What is being asked >>
Give back exactly the lines of the entries below from the line with "be some tweaking." to the line with "are available, see", inclusive, and only those.

Data section start

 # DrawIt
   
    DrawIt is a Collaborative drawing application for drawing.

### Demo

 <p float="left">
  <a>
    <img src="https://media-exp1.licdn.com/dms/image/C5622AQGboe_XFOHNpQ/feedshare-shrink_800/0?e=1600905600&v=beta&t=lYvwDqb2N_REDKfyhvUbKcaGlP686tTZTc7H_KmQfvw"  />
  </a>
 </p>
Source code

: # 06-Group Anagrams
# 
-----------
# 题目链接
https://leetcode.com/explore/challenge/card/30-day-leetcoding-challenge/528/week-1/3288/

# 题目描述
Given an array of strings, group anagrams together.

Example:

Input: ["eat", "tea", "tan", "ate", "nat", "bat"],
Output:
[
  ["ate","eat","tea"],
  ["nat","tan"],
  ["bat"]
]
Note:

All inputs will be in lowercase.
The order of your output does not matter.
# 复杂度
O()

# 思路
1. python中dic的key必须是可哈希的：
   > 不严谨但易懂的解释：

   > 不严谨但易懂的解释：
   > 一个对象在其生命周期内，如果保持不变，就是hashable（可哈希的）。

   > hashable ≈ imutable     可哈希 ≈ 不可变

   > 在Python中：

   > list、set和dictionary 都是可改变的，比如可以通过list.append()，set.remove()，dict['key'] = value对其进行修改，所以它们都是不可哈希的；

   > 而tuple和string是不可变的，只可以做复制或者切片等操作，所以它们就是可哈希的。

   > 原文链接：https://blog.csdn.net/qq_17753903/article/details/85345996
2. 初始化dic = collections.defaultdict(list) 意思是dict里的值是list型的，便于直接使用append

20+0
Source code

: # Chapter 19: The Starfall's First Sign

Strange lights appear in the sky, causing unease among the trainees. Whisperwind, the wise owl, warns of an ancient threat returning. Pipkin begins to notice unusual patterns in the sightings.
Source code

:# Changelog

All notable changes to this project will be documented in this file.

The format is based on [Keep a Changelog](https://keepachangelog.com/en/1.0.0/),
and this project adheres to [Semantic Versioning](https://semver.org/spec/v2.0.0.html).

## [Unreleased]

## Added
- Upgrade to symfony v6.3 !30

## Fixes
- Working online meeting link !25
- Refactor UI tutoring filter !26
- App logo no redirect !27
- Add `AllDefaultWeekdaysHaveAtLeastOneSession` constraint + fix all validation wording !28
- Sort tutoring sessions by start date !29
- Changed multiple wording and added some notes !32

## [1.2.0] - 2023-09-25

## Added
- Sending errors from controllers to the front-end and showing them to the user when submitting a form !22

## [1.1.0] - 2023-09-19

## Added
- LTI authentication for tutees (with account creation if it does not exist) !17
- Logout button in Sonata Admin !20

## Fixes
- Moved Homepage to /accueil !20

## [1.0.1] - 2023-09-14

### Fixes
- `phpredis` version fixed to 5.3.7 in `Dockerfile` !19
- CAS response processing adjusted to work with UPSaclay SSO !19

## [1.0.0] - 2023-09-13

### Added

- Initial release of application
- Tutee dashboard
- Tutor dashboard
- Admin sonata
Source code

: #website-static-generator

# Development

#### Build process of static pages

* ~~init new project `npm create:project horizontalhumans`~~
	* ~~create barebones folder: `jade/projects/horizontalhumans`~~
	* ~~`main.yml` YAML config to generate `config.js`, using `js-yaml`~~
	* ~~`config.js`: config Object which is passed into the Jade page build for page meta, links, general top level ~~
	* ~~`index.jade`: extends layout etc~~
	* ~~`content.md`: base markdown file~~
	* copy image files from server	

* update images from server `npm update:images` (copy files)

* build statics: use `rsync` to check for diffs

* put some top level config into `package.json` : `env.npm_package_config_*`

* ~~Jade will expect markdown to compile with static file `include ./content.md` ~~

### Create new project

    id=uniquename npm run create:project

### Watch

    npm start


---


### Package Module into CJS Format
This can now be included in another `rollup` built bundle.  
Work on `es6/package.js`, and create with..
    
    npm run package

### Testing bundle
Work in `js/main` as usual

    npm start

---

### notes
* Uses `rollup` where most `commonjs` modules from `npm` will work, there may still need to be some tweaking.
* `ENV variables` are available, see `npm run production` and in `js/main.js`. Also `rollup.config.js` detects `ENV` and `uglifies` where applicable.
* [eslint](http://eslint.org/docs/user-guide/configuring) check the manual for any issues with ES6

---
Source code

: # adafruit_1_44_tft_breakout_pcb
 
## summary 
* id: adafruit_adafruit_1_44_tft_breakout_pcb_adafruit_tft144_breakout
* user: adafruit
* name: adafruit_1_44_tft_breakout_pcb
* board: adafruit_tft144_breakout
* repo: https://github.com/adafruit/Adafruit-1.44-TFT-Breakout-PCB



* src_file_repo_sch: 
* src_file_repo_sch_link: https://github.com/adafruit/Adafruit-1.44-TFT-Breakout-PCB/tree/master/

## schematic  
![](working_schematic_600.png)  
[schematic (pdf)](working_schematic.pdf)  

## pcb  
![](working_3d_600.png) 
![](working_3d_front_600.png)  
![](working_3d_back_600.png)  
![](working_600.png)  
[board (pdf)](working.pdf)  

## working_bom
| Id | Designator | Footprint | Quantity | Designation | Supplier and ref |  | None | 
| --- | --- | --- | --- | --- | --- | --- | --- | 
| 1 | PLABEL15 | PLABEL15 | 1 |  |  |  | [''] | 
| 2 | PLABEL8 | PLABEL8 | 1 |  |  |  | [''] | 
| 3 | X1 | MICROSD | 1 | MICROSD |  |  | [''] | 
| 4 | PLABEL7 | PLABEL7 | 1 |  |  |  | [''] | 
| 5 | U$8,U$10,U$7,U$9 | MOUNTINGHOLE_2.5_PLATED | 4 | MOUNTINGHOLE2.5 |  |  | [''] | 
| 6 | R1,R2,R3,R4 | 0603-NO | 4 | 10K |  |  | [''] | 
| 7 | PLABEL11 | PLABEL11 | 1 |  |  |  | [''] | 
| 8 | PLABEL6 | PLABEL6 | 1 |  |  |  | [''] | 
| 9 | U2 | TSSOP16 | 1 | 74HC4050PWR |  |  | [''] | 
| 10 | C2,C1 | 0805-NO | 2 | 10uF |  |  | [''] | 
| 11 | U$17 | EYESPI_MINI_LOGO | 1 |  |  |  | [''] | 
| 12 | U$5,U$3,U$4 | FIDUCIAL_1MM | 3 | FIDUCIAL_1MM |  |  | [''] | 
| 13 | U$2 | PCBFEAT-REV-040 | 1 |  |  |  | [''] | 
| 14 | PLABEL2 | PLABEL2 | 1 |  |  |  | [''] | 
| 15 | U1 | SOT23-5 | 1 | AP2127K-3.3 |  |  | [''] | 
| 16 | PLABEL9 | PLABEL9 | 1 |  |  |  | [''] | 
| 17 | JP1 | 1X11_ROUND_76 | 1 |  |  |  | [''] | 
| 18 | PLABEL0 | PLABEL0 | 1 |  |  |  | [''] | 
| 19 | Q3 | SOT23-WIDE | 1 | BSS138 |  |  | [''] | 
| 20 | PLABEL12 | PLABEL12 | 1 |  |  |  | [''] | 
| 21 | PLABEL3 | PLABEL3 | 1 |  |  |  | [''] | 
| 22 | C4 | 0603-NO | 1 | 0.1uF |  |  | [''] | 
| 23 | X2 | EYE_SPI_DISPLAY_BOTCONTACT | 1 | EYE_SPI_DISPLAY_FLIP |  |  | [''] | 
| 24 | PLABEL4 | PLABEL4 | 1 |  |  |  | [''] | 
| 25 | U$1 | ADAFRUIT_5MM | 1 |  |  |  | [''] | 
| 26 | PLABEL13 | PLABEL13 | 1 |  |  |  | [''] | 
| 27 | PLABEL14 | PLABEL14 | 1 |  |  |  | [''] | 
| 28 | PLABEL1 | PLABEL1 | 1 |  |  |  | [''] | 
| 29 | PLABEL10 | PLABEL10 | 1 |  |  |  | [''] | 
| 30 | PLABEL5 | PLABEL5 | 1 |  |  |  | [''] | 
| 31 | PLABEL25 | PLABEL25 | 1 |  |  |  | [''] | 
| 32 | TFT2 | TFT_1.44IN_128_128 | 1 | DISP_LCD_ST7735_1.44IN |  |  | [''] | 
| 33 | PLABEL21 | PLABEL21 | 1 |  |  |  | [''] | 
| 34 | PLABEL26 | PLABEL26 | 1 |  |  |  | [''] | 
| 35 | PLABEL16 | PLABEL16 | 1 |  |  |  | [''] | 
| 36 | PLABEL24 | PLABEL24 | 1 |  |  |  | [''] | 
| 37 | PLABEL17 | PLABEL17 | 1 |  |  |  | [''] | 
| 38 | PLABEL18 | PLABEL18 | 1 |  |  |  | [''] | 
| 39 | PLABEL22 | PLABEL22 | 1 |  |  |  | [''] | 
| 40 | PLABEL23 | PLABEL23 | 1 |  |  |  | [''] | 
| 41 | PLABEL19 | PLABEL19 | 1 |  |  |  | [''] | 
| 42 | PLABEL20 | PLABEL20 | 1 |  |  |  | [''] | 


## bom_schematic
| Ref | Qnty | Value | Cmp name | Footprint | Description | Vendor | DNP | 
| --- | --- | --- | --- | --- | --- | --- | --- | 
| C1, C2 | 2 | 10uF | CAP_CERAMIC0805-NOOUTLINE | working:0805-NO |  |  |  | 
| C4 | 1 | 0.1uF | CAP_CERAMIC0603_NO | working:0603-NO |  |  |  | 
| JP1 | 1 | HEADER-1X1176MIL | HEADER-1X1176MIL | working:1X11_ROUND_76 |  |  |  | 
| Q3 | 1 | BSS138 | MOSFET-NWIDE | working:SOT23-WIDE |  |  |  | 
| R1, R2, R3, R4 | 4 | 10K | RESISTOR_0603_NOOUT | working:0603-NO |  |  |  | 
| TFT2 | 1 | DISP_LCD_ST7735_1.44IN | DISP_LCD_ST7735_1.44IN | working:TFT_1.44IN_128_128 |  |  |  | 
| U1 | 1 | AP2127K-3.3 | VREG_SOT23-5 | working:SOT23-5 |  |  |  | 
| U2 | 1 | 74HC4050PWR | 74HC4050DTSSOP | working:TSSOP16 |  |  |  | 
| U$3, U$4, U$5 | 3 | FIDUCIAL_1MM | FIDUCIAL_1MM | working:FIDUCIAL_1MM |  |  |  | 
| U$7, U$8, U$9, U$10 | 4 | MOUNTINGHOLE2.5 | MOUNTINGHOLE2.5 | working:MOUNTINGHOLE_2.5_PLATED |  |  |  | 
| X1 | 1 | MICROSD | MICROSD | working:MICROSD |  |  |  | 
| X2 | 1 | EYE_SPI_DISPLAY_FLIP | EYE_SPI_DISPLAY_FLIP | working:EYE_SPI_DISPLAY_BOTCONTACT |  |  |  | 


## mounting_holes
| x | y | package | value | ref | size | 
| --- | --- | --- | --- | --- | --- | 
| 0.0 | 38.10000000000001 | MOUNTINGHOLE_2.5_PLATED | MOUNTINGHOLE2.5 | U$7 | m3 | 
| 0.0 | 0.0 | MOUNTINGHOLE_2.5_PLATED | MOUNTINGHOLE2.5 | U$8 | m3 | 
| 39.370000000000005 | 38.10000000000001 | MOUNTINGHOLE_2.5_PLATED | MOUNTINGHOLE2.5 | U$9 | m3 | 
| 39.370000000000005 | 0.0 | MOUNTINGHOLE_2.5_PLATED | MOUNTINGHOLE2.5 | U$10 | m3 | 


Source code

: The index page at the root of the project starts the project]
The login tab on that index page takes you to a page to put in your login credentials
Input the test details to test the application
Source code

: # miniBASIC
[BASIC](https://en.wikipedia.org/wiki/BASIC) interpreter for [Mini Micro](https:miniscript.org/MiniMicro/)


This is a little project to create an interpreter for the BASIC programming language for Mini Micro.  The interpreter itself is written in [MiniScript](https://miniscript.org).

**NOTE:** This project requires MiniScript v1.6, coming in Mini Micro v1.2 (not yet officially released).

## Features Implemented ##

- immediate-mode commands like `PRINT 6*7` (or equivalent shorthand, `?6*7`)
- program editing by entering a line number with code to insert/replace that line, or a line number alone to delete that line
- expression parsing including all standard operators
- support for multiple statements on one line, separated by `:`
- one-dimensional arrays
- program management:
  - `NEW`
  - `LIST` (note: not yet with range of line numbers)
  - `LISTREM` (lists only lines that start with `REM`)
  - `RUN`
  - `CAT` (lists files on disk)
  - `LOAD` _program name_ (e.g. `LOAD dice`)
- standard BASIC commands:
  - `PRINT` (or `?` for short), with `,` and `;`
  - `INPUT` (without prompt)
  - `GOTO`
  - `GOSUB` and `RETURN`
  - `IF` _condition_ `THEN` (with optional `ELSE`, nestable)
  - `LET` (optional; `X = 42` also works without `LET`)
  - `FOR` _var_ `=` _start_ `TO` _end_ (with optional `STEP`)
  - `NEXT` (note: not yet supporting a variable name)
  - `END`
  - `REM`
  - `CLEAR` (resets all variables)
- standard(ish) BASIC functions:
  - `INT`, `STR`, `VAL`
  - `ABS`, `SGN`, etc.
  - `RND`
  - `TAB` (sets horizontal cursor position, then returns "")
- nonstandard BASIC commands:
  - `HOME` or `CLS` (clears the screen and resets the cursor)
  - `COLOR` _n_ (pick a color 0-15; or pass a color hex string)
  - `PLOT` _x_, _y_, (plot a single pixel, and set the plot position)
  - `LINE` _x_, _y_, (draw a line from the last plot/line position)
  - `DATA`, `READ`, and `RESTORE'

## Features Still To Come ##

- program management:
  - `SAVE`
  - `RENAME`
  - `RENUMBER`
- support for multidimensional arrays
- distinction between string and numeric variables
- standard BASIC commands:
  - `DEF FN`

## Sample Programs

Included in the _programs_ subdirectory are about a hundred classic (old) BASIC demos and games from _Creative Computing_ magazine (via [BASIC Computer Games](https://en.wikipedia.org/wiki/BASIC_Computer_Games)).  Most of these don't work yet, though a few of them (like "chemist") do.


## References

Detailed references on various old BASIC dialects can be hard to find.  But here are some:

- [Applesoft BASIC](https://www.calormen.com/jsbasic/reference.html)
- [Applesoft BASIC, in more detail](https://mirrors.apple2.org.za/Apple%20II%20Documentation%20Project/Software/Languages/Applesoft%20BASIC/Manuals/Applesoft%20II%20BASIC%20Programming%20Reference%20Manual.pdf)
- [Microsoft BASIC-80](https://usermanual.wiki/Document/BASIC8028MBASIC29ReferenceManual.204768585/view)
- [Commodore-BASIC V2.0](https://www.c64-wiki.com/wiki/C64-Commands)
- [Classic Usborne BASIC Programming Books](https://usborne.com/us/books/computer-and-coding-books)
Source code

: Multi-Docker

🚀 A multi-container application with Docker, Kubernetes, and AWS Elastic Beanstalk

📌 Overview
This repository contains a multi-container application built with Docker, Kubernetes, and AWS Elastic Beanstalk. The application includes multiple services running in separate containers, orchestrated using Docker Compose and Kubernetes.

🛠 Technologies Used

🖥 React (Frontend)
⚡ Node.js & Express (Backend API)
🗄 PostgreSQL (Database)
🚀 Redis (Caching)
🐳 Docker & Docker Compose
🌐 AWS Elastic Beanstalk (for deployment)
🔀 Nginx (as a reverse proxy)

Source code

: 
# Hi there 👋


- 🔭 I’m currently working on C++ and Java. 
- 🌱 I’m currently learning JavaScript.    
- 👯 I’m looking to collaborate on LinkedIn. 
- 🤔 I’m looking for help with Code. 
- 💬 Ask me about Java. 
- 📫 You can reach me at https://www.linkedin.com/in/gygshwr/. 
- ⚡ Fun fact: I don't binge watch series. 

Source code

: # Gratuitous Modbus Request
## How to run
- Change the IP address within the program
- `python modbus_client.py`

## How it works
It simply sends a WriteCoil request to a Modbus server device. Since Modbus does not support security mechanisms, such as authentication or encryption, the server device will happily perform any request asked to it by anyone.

Data section end

Response >>
* Uses `rollup` where most `commonjs` modules from `npm` will work, there may still need to be some tweaking.
* `ENV variables` are available, see `npm run production` and in `js/main.js`. Also `rollup.config.js` detects `ENV` and `uglifies` where applicable.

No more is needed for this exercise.